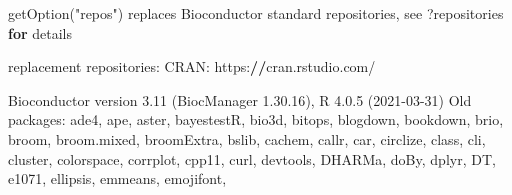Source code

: \documentclass[
]{book}
\newenvironment{Shaded}{\begin{snugshade}}{\end{snugshade}}
\newcommand{\ControlFlowTok}[1]{\textcolor[rgb]{0.13,0.29,0.53}{\textbf{#1}}}
\newcommand{\DecValTok}[1]{\textcolor[rgb]{0.00,0.00,0.81}{#1}}
\newcommand{\ErrorTok}[1]{\textcolor[rgb]{0.64,0.00,0.00}{\textbf{#1}}}
\newcommand{\FloatTok}[1]{\textcolor[rgb]{0.00,0.00,0.81}{#1}}
\newcommand{\NormalTok}[1]{#1}
\newcommand{\SpecialCharTok}[1]{\textcolor[rgb]{0.00,0.00,0.00}{#1}}
\newcommand{\StringTok}[1]{\textcolor[rgb]{0.31,0.60,0.02}{#1}}
\begin{document}
\begin{Shaded}
\begin{Highlighting}[]
\StringTok{\textquotesingle{}getOption("repos")\textquotesingle{}}\NormalTok{ replaces Bioconductor standard repositories, see }\StringTok{\textquotesingle{}?repositories\textquotesingle{}} \ControlFlowTok{for}
\NormalTok{details}

\NormalTok{replacement repositories}\SpecialCharTok{:}
\NormalTok{    CRAN}\SpecialCharTok{:}\NormalTok{ https}\SpecialCharTok{:}\ErrorTok{//}\NormalTok{cran.rstudio.com}\SpecialCharTok{/}

\NormalTok{Bioconductor version }\FloatTok{3.11}\NormalTok{ (BiocManager }\DecValTok{1}\NormalTok{.}\FloatTok{30.16}\NormalTok{), R }\DecValTok{4}\NormalTok{.}\FloatTok{0.5}\NormalTok{ (}\DecValTok{2021{-}03{-}31}\NormalTok{)}
\NormalTok{Old packages}\SpecialCharTok{:} \StringTok{\textquotesingle{}ade4\textquotesingle{}}\NormalTok{, }\StringTok{\textquotesingle{}ape\textquotesingle{}}\NormalTok{, }\StringTok{\textquotesingle{}aster\textquotesingle{}}\NormalTok{, }\StringTok{\textquotesingle{}bayestestR\textquotesingle{}}\NormalTok{, }\StringTok{\textquotesingle{}bio3d\textquotesingle{}}\NormalTok{, }\StringTok{\textquotesingle{}bitops\textquotesingle{}}\NormalTok{, }\StringTok{\textquotesingle{}blogdown\textquotesingle{}}\NormalTok{,}
  \StringTok{\textquotesingle{}bookdown\textquotesingle{}}\NormalTok{, }\StringTok{\textquotesingle{}brio\textquotesingle{}}\NormalTok{, }\StringTok{\textquotesingle{}broom\textquotesingle{}}\NormalTok{, }\StringTok{\textquotesingle{}broom.mixed\textquotesingle{}}\NormalTok{, }\StringTok{\textquotesingle{}broomExtra\textquotesingle{}}\NormalTok{, }\StringTok{\textquotesingle{}bslib\textquotesingle{}}\NormalTok{, }\StringTok{\textquotesingle{}cachem\textquotesingle{}}\NormalTok{, }\StringTok{\textquotesingle{}callr\textquotesingle{}}\NormalTok{,}
  \StringTok{\textquotesingle{}car\textquotesingle{}}\NormalTok{, }\StringTok{\textquotesingle{}circlize\textquotesingle{}}\NormalTok{, }\StringTok{\textquotesingle{}class\textquotesingle{}}\NormalTok{, }\StringTok{\textquotesingle{}cli\textquotesingle{}}\NormalTok{, }\StringTok{\textquotesingle{}cluster\textquotesingle{}}\NormalTok{, }\StringTok{\textquotesingle{}colorspace\textquotesingle{}}\NormalTok{, }\StringTok{\textquotesingle{}corrplot\textquotesingle{}}\NormalTok{, }\StringTok{\textquotesingle{}cpp11\textquotesingle{}}\NormalTok{, }\StringTok{\textquotesingle{}curl\textquotesingle{}}\NormalTok{,}
  \StringTok{\textquotesingle{}devtools\textquotesingle{}}\NormalTok{, }\StringTok{\textquotesingle{}DHARMa\textquotesingle{}}\NormalTok{, }\StringTok{\textquotesingle{}doBy\textquotesingle{}}\NormalTok{, }\StringTok{\textquotesingle{}dplyr\textquotesingle{}}\NormalTok{, }\StringTok{\textquotesingle{}DT\textquotesingle{}}\NormalTok{, }\StringTok{\textquotesingle{}e1071\textquotesingle{}}\NormalTok{, }\StringTok{\textquotesingle{}ellipsis\textquotesingle{}}\NormalTok{, }\StringTok{\textquotesingle{}emmeans\textquotesingle{}}\NormalTok{, }\StringTok{\textquotesingle{}emojifont\textquotesingle{}}\NormalTok{,}

\end{Highlighting}
\end{Shaded}
\end{document}
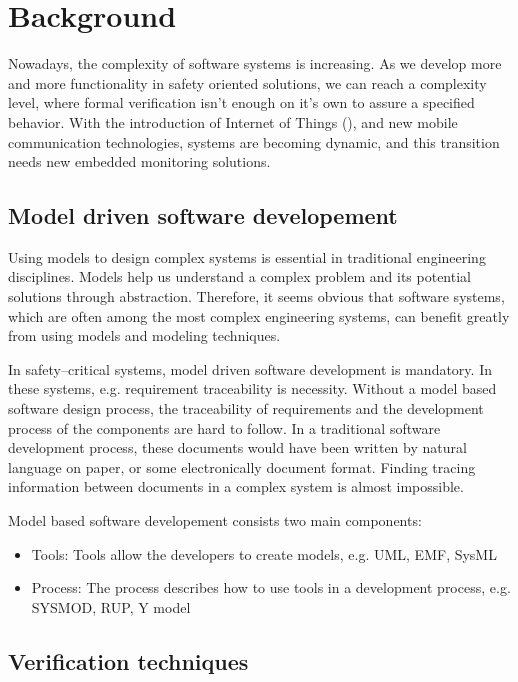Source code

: \chapter{Background}
\label{chap:background}

Nowadays, the complexity of software systems is increasing. As we develop more and more functionality in safety oriented solutions, we can reach a complexity level, where formal verification isn't enough on it's own to assure a specified behavior. With the introduction of Internet of Things (\iot), and new mobile communication technologies, systems are becoming dynamic, and this transition needs new embedded monitoring solutions.

\section{Model driven software developement}

Using models to design complex systems is essential in traditional engineering disciplines. Models help us understand a complex problem and its potential solutions through abstraction. Therefore, it seems obvious that software systems, which are often among the most complex engineering systems, can benefit greatly from using models and modeling techniques. \citep{pastor2008model}

In safety--critical systems, model driven software development is mandatory. In these systems, e.g. requirement traceability is necessity. Without a model based software design process, the traceability of requirements and the development process of the components are hard to follow. In a traditional software development process, these documents would have been written by natural language on paper, or some electronically document format. Finding tracing information between documents in a complex system is almost impossible.

Model based software developement consists two main components:
\begin{itemize}
	\item Tools: Tools allow the developers to create models, e.g. UML, EMF, SysML
	\item Process: The process describes how to use tools in a development process, e.g. SYSMOD, RUP, Y model
\end{itemize}

\section{Verification techniques}


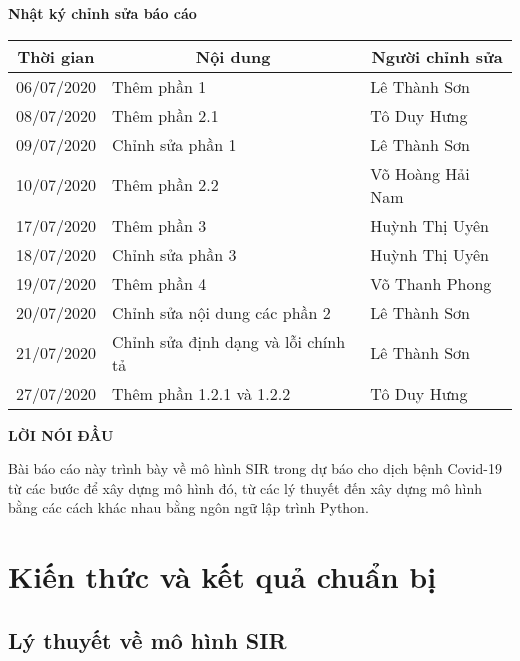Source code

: \documentclass[a4paper]{article}
\begin{document}
\vspace{0.5cm}
\textbf{\large Nhật ký chỉnh sửa báo cáo}
\vspace{0.5cm}
\begin{table}[!h]
    \centering
    \begin{tabular}{|p{3cm}|p{6cm}|p{4cm}|}
        \hline
        \multicolumn{1}{|c|}{Thời gian } & \multicolumn{1}{c|}{Nội dung} & \multicolumn{1}{c|}{Người chỉnh sửa}\\
         \hline
         06/07/2020 &  Thêm phần 1 & Lê Thành Sơn\\ 
         \hline
         08/07/2020 &  Thêm phần 2.1 & Tô Duy Hưng\\
         \hline
         09/07/2020 &  Chỉnh sửa phần 1 & Lê Thành Sơn\\
         \hline
         10/07/2020 & Thêm phần 2.2 & Võ Hoàng Hải Nam\\
         \hline 
         17/07/2020 & Thêm phần 3 & Huỳnh Thị Uyên\\
         \hline 
         18/07/2020 & Chỉnh sửa phần 3 & Huỳnh Thị Uyên\\
         \hline 
         19/07/2020 & Thêm phần 4 & Võ Thanh Phong\\
         \hline
         20/07/2020 & Chỉnh sửa nội dung các phần 2 & Lê Thành Sơn \\
         \hline
         21/07/2020 & Chỉnh sửa định dạng và lỗi chính tả & Lê Thành Sơn\\
         \hline
         27/07/2020 & Thêm phần 1.2.1 và 1.2.2 & Tô Duy Hưng\\
         \hline
    \end{tabular}
\end{table}

\newpage
\tableofcontents
\newpage
\listoffigures
\newpage 

\textbf{LỜI NÓI ĐẦU}

Bài báo cáo này trình bày về mô hình SIR trong dự báo cho dịch bệnh Covid-19 từ các bước để xây dựng mô hình đó, từ các lý thuyết đến xây dựng mô hình bằng các cách khác nhau bằng ngôn ngữ lập trình Python. 

\section{Kiến thức và kết quả chuẩn bị}\label{chuan_bi}

\subsection{Lý thuyết về mô hình SIR}\label{SIR}
\end{document}
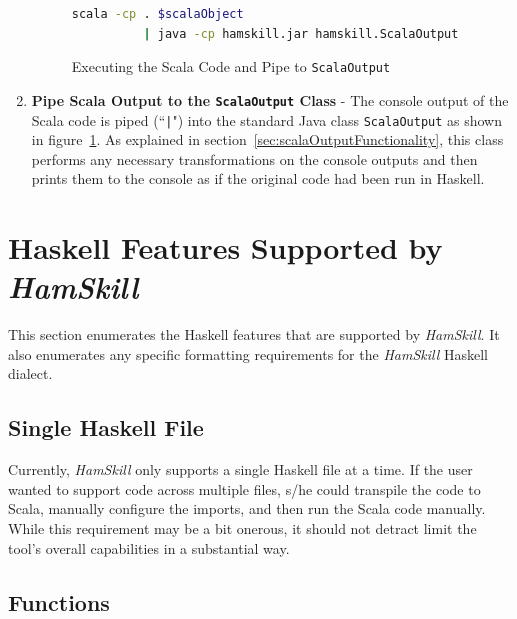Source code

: \documentclass{report}
\begin{document}
\begin{enumerate}
\begin{figure}[H]
\begin{mdframed}
\begin{lstlisting}[language=bash]
scala -cp . $scalaObject 
          | java -cp hamskill.jar hamskill.ScalaOutput
\end{lstlisting}
\end{mdframed}
\caption{Executing the Scala Code and Pipe to \texttt{ScalaOutput}}\label{fig:runScalaAndConvertOutput}
\end{figure}

\item \textbf{Pipe Scala Output to the \texttt{ScalaOutput} Class} - The console output of the Scala code is piped (``\texttt{|}") into the standard Java class \texttt{ScalaOutput} as shown in figure~\ref{fig:runScalaAndConvertOutput}.  As explained in section~\ref{sec:scalaOutputFunctionality}, this class performs any necessary transformations on the console outputs and then prints them to the console as if the original code had been run in Haskell.

\end{enumerate} 

\section{Haskell Features Supported by \textit{HamSkill}}\label{sec:hamskillFeatures}

This section enumerates the Haskell features that are supported by \textit{HamSkill}.  It also enumerates any specific formatting requirements for the \textit{HamSkill} Haskell dialect.

\subsection{Single Haskell File}

Currently, \textit{HamSkill} only supports a single Haskell file at a time.  If the user wanted to support code across multiple files, s/he could transpile the code to Scala, manually configure the imports, and then run the Scala code manually.  While this requirement may be a bit onerous, it should not detract limit the tool's overall capabilities in a substantial way.

\subsection{Functions}
\end{document}
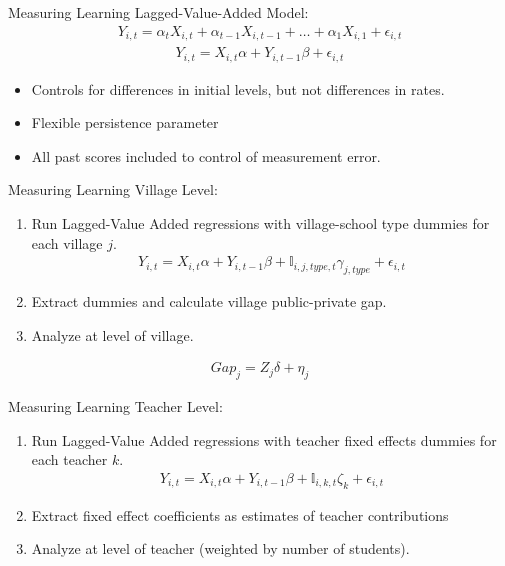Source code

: \documentclass[handout]{beamer}
\begin{document}
\begin{frame}{Measuring Learning}
	Lagged-Value-Added Model:	
	\begin{eqnarray}
		Y_{i,t}=\alpha_tX_{i,t}+\alpha_{t-1}X_{i,t-1}+ \dots + \alpha_1X_{i,1} + \epsilon_{i,t}
	\end{eqnarray}
	\pause
	\begin{eqnarray}
		Y_{i,t}=X_{i,t}\alpha+Y_{i,t-1}\beta + \epsilon_{i,t}\label{primary}
	\end{eqnarray}
	\begin{itemize}
		\item Controls for differences in initial levels, but not differences in rates. 
		\item Flexible persistence parameter
		\item All past scores included to control of measurement error.
	\end{itemize}
\end{frame}

\begin{frame}{Measuring Learning}
	Village Level:
	\begin{enumerate}
		\item Run Lagged-Value Added regressions with village-school type dummies for each village $j$.
		\begin{eqnarray*}
			Y_{i,t}=X_{i,t}\alpha+Y_{i,t-1}\beta + \mathbb{I}_{i,j,type,t}\gamma_{j, type}+\epsilon_{i,t}
		\end{eqnarray*}
		\item Extract dummies and calculate village public-private gap.
		\item Analyze at level of village.
	\end{enumerate}
	\begin{eqnarray*}
		Gap_{j}=Z_{j}\delta+\eta_{j}\label{villagespecification}
	\end{eqnarray*}
\end{frame} 

\begin{frame}{Measuring Learning}
	Teacher Level:
	\begin{enumerate}
		\item Run Lagged-Value Added regressions with teacher fixed effects dummies for each teacher $k$.
		\begin{eqnarray*}
			Y_{i,t}=X_{i,t}\alpha+Y_{i,t-1}\beta + \mathbb{I}_{i,k,t}\zeta_{k}+\epsilon_{i,t}\label{teacherspecification}
		\end{eqnarray*}
		
		\item Extract fixed effect coefficients as estimates of teacher contributions
		\item Analyze at level of teacher (weighted by number of students).
	\end{enumerate}
\end{frame}
\end{document}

━━━━━━━━━━━━━━━━━━━━━━━━━━━━━━

--- What to produce ---
For each line above that includes "dummies", copy the line.

--- Written solution ---
		\item Run Lagged-Value Added regressions with village-school type dummies for each village $j$.
		\item Extract dummies and calculate village public-private gap.
		\item Run Lagged-Value Added regressions with teacher fixed effects dummies for each teacher $k$.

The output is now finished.